This is the open source implementation of a few important multi-step deep RL algorithms discussed in the ICML 2021 paper. We implement these algorithms by Pytorch and mainly in combination with TD3 and SAC, which are currently popular actor-critic algorithms for continuous control. Moreover, we apply the multi-step deep RL algorithms to the Financial Environment inspired by FinRL.

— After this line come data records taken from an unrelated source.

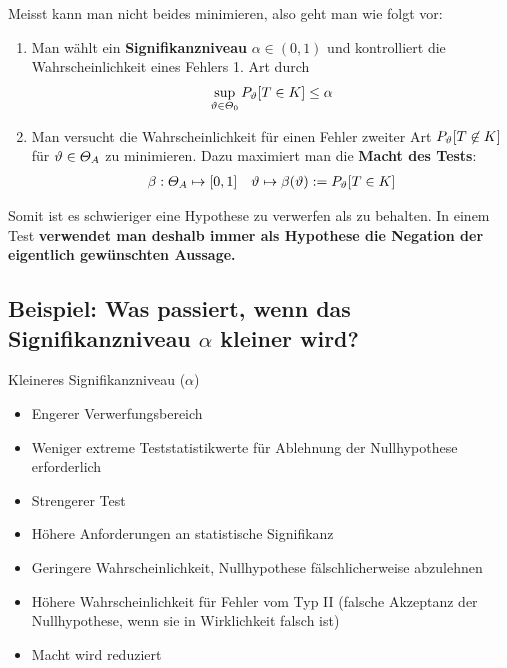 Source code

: Meisst kann man nicht beides minimieren, also geht man wie folgt vor:
\begin{enumerate}
  \item Man wählt ein \textbf{Signifikanzniveau} $\alpha \in (0, 1)$ und kontrolliert
        die Wahrscheinlichkeit eines Fehlers 1. Art durch
        \begin{align*}
          \sup_{\vartheta \in \varTheta_0} P_\vartheta[T \in K] \leq \alpha
        \end{align*}
  \item Man versucht die Wahrscheinlichkeit für einen Fehler zweiter Art $P_\vartheta[T \not
            \in K]$ für $\vartheta \in \varTheta_A$ zu minimieren. Dazu maximiert man die
        \textbf{Macht des Tests}:
        \begin{align*}
          \beta : \varTheta_A \mapsto [0, 1] &  & \vartheta \mapsto \beta (\vartheta) := P_\vartheta[T \in K]
        \end{align*}
\end{enumerate}
Somit ist es schwieriger eine Hypothese zu verwerfen als zu behalten. In einem
Test \textbf{verwendet man deshalb immer als Hypothese die Negation der eigentlich gewünschten Aussage.}
\BoxStart{}
\subsection*{Beispiel: Was passiert, wenn das Signifikanzniveau $\alpha$ kleiner wird?}
Kleineres Signifikanzniveau ($\alpha$)
\begin{itemize}
  \item Engerer Verwerfungsbereich
  \item Weniger extreme Teststatistikwerte für Ablehnung der Nullhypothese erforderlich
  \item Strengerer Test
  \item Höhere Anforderungen an statistische Signifikanz
  \item Geringere Wahrscheinlichkeit, Nullhypothese fälschlicherweise abzulehnen
  \item Höhere Wahrscheinlichkeit für Fehler vom Typ II (falsche Akzeptanz der Nullhypothese, wenn sie in Wirklichkeit falsch ist)
  \item Macht wird reduziert
\end{itemize}
\BoxEnd{}

\BoxStart{}
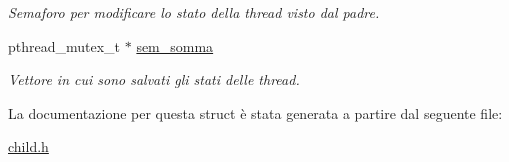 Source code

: \begin{DoxyCompactItemize}
\begin{DoxyCompactList}\small\item\em Semaforo per modificare lo stato della thread visto dal padre. \end{DoxyCompactList}\item 
pthread\+\_\+mutex\+\_\+t $\ast$ \hyperlink{structcomando_a108682d653147bf58f94ceecb47bdd1a}{sem\+\_\+somma}\hypertarget{structcomando_a108682d653147bf58f94ceecb47bdd1a}{}\label{structcomando_a108682d653147bf58f94ceecb47bdd1a}

\begin{DoxyCompactList}\small\item\em Vettore in cui sono salvati gli stati delle thread. \end{DoxyCompactList}\end{DoxyCompactItemize}


La documentazione per questa struct è stata generata a partire dal seguente file\+:\begin{DoxyCompactItemize}
\item 
\hyperlink{child_8h}{child.\+h}\end{DoxyCompactItemize}
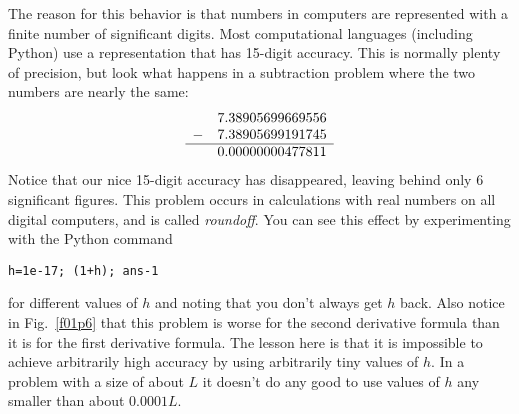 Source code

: The reason for this behavior is that numbers in computers are
represented with a finite number of significant digits.  Most
computational languages (including Python) use a representation that
has 15-digit accuracy. This is normally plenty of precision, but look
what happens in a subtraction problem where the two numbers are
nearly the same:
\begin{equation}
    \begin{array}{ll}
    & 7.38905699669556 \\
    - & 7.38905699191745 \\
    \hline
    &  0.00000000477811
    \end{array}
\end{equation}
Notice that our nice 15-digit accuracy has disappeared, leaving
behind only 6 significant figures. This problem occurs in
calculations with real numbers on all digital computers, and is
called {\it roundoff}.  You can see this effect by
experimenting with the Python command
\begin{Verbatim}
h=1e-17; (1+h); ans-1
\end{Verbatim}
for different values of $h$ and noting that you don't always get
$h$ back. Also notice in Fig.~\ref{f01p6} that this problem is
worse for the second derivative formula than it is for the first
derivative formula. The lesson here is that it is impossible to
achieve arbitrarily high accuracy by using arbitrarily tiny values
of $h$. In a problem with a size of about $L$ it doesn't do any
good to use values of $h$ any smaller than about $0.0001 L$.


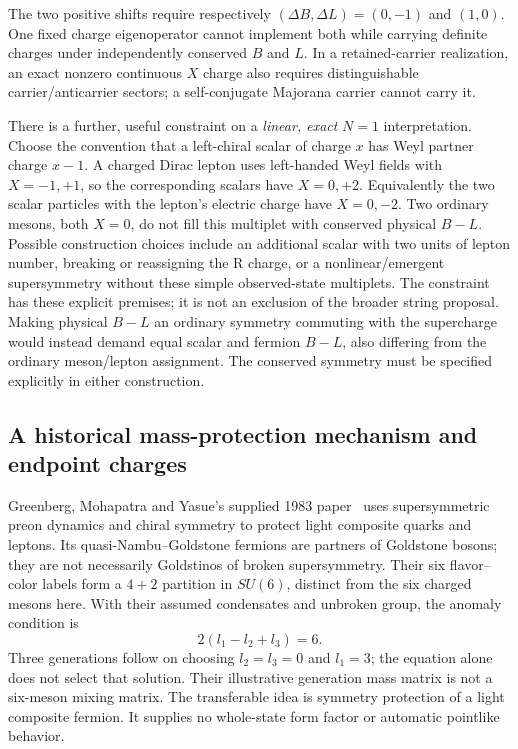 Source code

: The two positive shifts require respectively
$(\Delta B,\Delta L)=(0,-1)$ and $(1,0)$.
One fixed charge eigenoperator cannot implement both while carrying definite
charges under independently conserved $B$ and $L$. In a retained-carrier
realization, an exact nonzero continuous $X$ charge also requires distinguishable
carrier/anticarrier sectors; a self-conjugate Majorana carrier cannot carry it.

There is a further, useful constraint on a \emph{linear, exact} $N=1$
interpretation. Choose the convention that a left-chiral scalar of charge $x$
has Weyl partner charge $x-1$. A charged Dirac lepton uses left-handed Weyl
fields with $X=-1,+1$, so the corresponding scalars have $X=0,+2$.
Equivalently the two scalar particles with the lepton's electric charge have
$X=0,-2$. Two ordinary mesons, both $X=0$, do not fill this multiplet with
conserved physical $B-L$. Possible construction choices include an additional
scalar with two units of lepton number, breaking or reassigning the R charge,
or a nonlinear/emergent supersymmetry without these simple observed-state
multiplets. The constraint has these explicit premises; it is not an
exclusion of the broader string proposal.
Making physical $B-L$ an ordinary symmetry commuting with the supercharge
would instead demand equal scalar and fermion $B-L$, also differing from the
ordinary meson/lepton assignment. The conserved symmetry must be specified
explicitly in either construction.

\subsection{A historical mass-protection mechanism and endpoint charges}
Greenberg, Mohapatra and Yasue's supplied 1983 paper~\cite{GMY1983}
uses supersymmetric preon dynamics and chiral symmetry to protect light
composite quarks and leptons. Its quasi-Nambu--Goldstone fermions are partners
of Goldstone bosons; they are not necessarily Goldstinos of broken
supersymmetry. Their six flavor--color labels form a $4+2$ partition in
$SU(6)$, distinct from the six charged mesons here. With their assumed
condensates and unbroken group, the anomaly condition is
\begin{equation}
 2(l_1-l_2+l_3)=6.
\end{equation}
Three generations follow on choosing $l_2=l_3=0$ and $l_1=3$;
the equation alone does not select that solution. Their illustrative
generation mass matrix is not a six-meson mixing matrix. The transferable
idea is symmetry protection of a light composite fermion. It supplies no
whole-state form factor or automatic pointlike behavior.

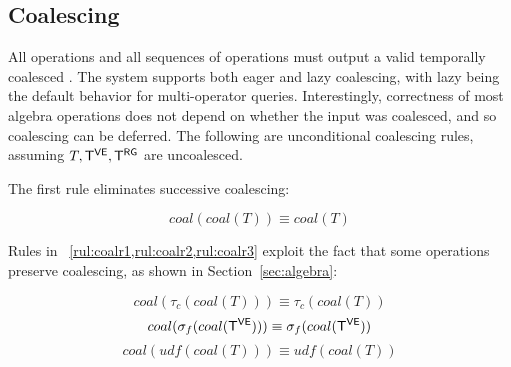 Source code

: \subsection{Coalescing}
\label{sec:sys:coal}


All operations and all sequences of operations must output a valid
temporally coalesced \tg.  The \ql system supports both eager and lazy
coalescing, with lazy being the default behavior for multi-operator
queries.  Interestingly, correctness of most \tg algebra operations
does not depend on whether the input was coalesced, and so coalescing
can be deferred.  The following are unconditional coalescing rules,
assuming $T, \mathsf{T^{VE}}, \mathsf{T^{RG}}$ are uncoalesced.

The first rule eliminates successive coalescing:

\begin{equation}
coal(coal(T)) \equiv coal(T)
\label{rul:coalr0}
\end{equation}

Rules in ~\cref{rul:coalr1,rul:coalr2,rul:coalr3} exploit the
fact that some operations preserve coalescing, as shown in
Section~\ref{sec:algebra}:

\begin{equation}
coal(\tau_c(coal(T))) \equiv \tau_c(coal(T))
\label{rul:coalr1}
\end{equation}
\begin{equation}
coal(\sigma_f(coal(\mathsf{T^{VE}}))) \equiv \sigma_f(coal(\mathsf{T^{VE}}))
\label{rul:coalr2}
\end{equation}
\begin{equation}
coal(udf(coal(T))) \equiv udf(coal(T))
\label{rul:coalr3}
\end{equation}


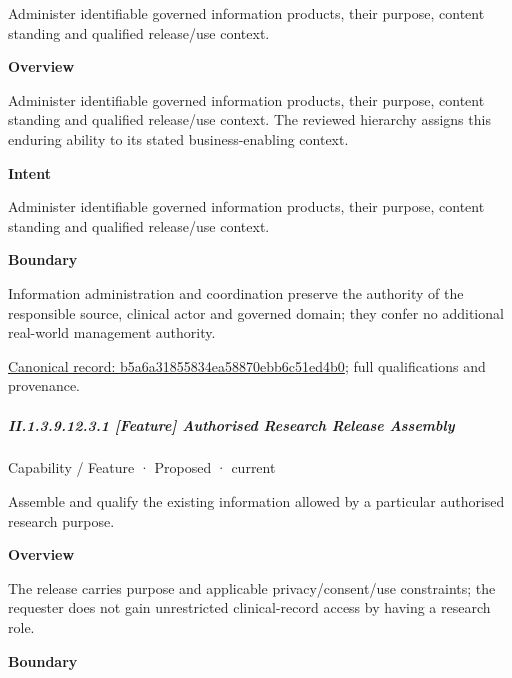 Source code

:Administer identifiable governed information products, their purpose, content standing and qualified release/use context.



\textbf{Overview}



Administer identifiable governed information products, their purpose, content standing and qualified release/use context. The reviewed hierarchy assigns this enduring ability to its stated business-enabling context.



\textbf{Intent}



Administer identifiable governed information products, their purpose, content standing and qualified release/use context.



\textbf{Boundary}



Information administration and coordination preserve the authority of the responsible source, clinical actor and governed domain; they confer no additional real-world management authority.


{\footnotesize \href{../../../../continuum/strategy/capability/b5a6a31855834ea58870ebb6c51ed4b0.md}{Canonical record: b5a6a31855834ea58870ebb6c51ed4b0}; full qualifications and provenance.}\par
\subparagraph*{II.1.3.9.12.3.1 [Feature] Authorised Research Release Assembly}
\label{navigation:II.1.3.9.12.3.1}

\label{element:dcebc2f2b5b7494a8e80a02402664078}
{\small Capability / Feature · Proposed · current}\par

Assemble and qualify the existing information allowed by a particular authorised research purpose.



\textbf{Overview}



The release carries purpose and applicable privacy/consent/use constraints; the requester does not gain unrestricted clinical-record access by having a research role.



\textbf{Boundary}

This code implements a few multi-step algorithms to reduce bias and variance, including
- Peng's Q(lambda)
- Uncorrected n-step
- Retrace
- Tree-backup
- Undamped Importance Sampling
Please first specify the path of data in trace_main.py
:
train_trade_path = '..'
val_trade_path = '..'
train_feature_path = '..'
val_feature_path = '..'
For a length of look back window as 10 (l=10
),
to run Retrace-SAC, with n-step buffer with n=60
, run the following
python trace_main.py --trace_type='retrace' --lambda_=0.8 --nsteps=60 --look_back=10
To run Peng's Q(lambda) with the same setting we have
python trace_main.py --trace_type='qlambda' --lambda_=0.8 --nsteps=60 --look_back=10
To run Tree-backup, we have
python trace_main.py --trace_type='treebackup' --nsteps=60 --look_back=10
To run uncorrected n-step, we have
python trace_main.py --trace_type='qlambda' --lambda_=1.0 --nsteps=60 --look_back=10
To run pure Importance Sampling, we have
python trace_main.py --trace_type='IS' --lambda_=1.0 --nsteps=60 --look_back=10
To run 1-step SAC we have
python trace_main.py --nsteps=1 --look_back=10
To run 1-step TD3 we have
python trace_main.py --policy_type='Deterministic' --nsteps=1 --look_back=10
Some commonly used variables
python trace_main.py --policy_type [str:"Gaussian", "Deterministic"] \
--trace_type [str:"retrace","qlambda", "treebackup","IS"] \
--model_type [str:"transformer","lstm","fc"] \
--look_back [int:1-50] \
--cuda [bool:True or False] \
--nsteps [int:1-120] \
--lambda_ [float:0-1] \
--lr_actor [float:] \
--lr_critic [float:] \
--lr_alpha [float:] \
--episodes [int:1-1000] \
--reps [int:5-10]
Finally, we suggest using tensorboard to visualize the loss during training by
tensorboard --logdir=./runs